Passaremos, então, à análise da diferenciação entre as concepções dos direitos constitucionais fundamentais à intimidade e privacidade, firmando a imprescindibilidade do mais absoluto respeito a estes valores, correlatos e basilares ao pleno desenvolvimento e à dignidade da pessoa humana no Estado Democrático de Direito.

Por fim, trataremos os fundamentos lógico-jurídicos que nos levam a defender uma nova visão a respeito da privacidade dos indivíduos, ante aos avanços tecnológicos e a atual conjuntura social, firmando a nossa posição pela prescindibilidade da autorização judicial para o emprego dos dispositivos de rastreamento no curso de investigações policiais realizadas pela Polícia Judiciária, órgão legitimado constitucionalmente ao exercício das funções de Polícia Judiciária neste Estado, atribuições conferidas pelo artigo 144, § 4º, da Constituição da República, artigo 140, § 3º, da Constituição Estadual Paulista, artigo 4º e seguintes do Código de Processo Penal (Decreto-lei nº 3.689/1941) e demais disposições trazidas pela Lei 12830/2013.


2. Rudimentos técnicos quanto aos dispositivos rastreadores:

Os módulos rastreadores de veículos são equipamentos dotados em grande maioria da tecnologia GPS, cuja função é a captação através de satélite de dados de latitude, longitude e direção, permitindo a aferição de localização.
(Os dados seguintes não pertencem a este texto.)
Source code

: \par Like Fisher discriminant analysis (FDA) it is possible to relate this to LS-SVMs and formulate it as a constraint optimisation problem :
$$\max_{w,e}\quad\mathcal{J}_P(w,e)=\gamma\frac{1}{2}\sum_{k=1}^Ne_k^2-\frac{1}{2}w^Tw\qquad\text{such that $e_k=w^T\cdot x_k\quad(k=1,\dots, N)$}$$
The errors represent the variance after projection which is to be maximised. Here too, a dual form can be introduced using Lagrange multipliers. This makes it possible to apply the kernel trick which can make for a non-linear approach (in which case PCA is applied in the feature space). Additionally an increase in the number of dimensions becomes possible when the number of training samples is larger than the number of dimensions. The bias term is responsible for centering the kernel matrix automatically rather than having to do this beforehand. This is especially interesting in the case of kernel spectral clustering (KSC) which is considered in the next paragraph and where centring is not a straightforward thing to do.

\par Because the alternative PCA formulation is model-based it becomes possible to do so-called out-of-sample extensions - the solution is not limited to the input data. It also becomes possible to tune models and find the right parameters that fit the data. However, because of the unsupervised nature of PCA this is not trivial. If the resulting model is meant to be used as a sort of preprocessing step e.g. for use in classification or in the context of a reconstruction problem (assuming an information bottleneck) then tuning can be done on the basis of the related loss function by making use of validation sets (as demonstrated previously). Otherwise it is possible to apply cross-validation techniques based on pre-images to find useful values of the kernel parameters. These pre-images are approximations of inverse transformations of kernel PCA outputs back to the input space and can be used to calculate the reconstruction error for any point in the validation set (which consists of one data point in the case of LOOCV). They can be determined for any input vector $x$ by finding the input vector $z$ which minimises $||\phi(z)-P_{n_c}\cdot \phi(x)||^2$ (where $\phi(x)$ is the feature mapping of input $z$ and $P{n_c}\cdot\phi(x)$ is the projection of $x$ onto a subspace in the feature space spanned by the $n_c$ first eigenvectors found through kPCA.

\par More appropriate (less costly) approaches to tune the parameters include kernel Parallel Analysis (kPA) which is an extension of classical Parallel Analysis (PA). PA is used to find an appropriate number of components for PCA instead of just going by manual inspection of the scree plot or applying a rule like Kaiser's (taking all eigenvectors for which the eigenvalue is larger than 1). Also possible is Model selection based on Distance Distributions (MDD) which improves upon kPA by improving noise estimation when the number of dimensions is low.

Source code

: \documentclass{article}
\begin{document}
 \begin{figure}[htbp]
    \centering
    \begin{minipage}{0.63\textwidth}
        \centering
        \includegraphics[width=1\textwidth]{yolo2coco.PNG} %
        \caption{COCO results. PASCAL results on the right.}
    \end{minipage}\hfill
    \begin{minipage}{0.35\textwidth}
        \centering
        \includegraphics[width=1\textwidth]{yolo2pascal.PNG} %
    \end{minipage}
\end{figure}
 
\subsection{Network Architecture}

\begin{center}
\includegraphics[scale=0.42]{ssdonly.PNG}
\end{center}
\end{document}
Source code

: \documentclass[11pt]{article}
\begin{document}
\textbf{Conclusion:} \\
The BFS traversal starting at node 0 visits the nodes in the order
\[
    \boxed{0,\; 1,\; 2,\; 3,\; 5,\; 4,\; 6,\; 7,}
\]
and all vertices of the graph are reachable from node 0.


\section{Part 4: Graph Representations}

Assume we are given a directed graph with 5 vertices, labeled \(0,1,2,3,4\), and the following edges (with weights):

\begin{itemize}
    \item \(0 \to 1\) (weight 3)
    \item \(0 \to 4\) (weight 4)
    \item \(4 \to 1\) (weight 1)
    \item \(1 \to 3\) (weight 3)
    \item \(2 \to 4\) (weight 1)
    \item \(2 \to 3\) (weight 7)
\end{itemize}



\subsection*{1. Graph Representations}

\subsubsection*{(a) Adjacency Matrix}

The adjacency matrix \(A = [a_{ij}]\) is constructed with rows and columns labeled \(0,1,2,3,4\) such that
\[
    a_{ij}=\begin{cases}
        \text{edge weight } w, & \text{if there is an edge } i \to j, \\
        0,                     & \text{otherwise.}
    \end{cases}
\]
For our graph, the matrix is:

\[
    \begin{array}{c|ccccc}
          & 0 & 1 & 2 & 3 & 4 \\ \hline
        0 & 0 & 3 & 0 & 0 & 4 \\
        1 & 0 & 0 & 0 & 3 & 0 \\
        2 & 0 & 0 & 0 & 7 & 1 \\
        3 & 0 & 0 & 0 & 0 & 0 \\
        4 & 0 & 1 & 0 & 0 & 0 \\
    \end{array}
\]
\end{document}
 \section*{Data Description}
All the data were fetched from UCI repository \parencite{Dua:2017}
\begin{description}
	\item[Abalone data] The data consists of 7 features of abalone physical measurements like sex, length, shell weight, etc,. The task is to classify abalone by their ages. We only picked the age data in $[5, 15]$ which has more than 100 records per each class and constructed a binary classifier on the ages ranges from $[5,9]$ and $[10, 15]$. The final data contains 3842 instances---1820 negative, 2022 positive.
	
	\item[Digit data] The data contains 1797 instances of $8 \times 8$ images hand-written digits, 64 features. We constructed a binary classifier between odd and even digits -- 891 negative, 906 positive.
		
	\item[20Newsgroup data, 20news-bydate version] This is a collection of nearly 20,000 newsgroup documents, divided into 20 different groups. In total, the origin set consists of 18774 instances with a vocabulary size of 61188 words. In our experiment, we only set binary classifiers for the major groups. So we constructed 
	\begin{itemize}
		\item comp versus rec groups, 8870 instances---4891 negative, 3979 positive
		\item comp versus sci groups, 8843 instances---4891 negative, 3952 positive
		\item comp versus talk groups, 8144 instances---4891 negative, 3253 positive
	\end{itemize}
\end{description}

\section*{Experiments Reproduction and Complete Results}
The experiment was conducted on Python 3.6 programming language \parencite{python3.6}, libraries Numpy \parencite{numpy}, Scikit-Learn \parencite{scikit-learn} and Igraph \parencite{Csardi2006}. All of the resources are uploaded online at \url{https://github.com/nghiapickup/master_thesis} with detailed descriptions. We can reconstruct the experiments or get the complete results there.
Estes dados capturados são tratados e transmitidos a uma central capaz de decodificar estas informações e transformá-las em endereço.

Insta delimitar a diferenciação técnica na área da tecnologia da informação entre os conceitos de “dados” e “informações”. Nas lições de Rossini e Palmisano, dado é “elemento que representa eventos ocorridos na empresa ou circunstâncias físicas, antes que tenham sido organizados ou arranjados de maneira que as pessoas possam entender e usar”, de outra banda, informação é conceituada como “dado configurado de forma adequada ao entendimento e à utilização pelo ser humano” (2003, p. 35).

Em matéria publicada no jornal Estado de São Paulo de 10 de setembro de 2015, Alípio Reis Firmo Filho sintetiza em acertada explicação a diferenciação:

Os dados por si só não representam muita coisa. Podem até não ter significado algum ou, o que é pior, ter todos os significados possíveis, ainda que contraditórios entre si. Eles sustentam vaga aparência de conteúdo, nada mais. E o que são dados? Qual o seu real significado? Respondo: dados são informações não tratadas, não agrupadas, não organizadas, não sistematizadas. [...] Esses dados precisam ser agregados, sistematizados, organizados e tabulados, a fim de que manifestem-se como informação. A informação, portanto, nada mais é que um conjunto de dados tratados, um passo rumo à compreensão do que se passa ao nosso redor. Informações favorecem a tomada de decisão. A margem de erro é maior quando afirmamos ou negamos algo com esteio apenas em amontoados de dados. Enfim: os legisladores dos últimos 15 anos foram prósperos em imporem às administrações públicas a necessidade de divulgarem dados, mas fizeram menos para gerar informação. Temos muitos dados, pouca informação.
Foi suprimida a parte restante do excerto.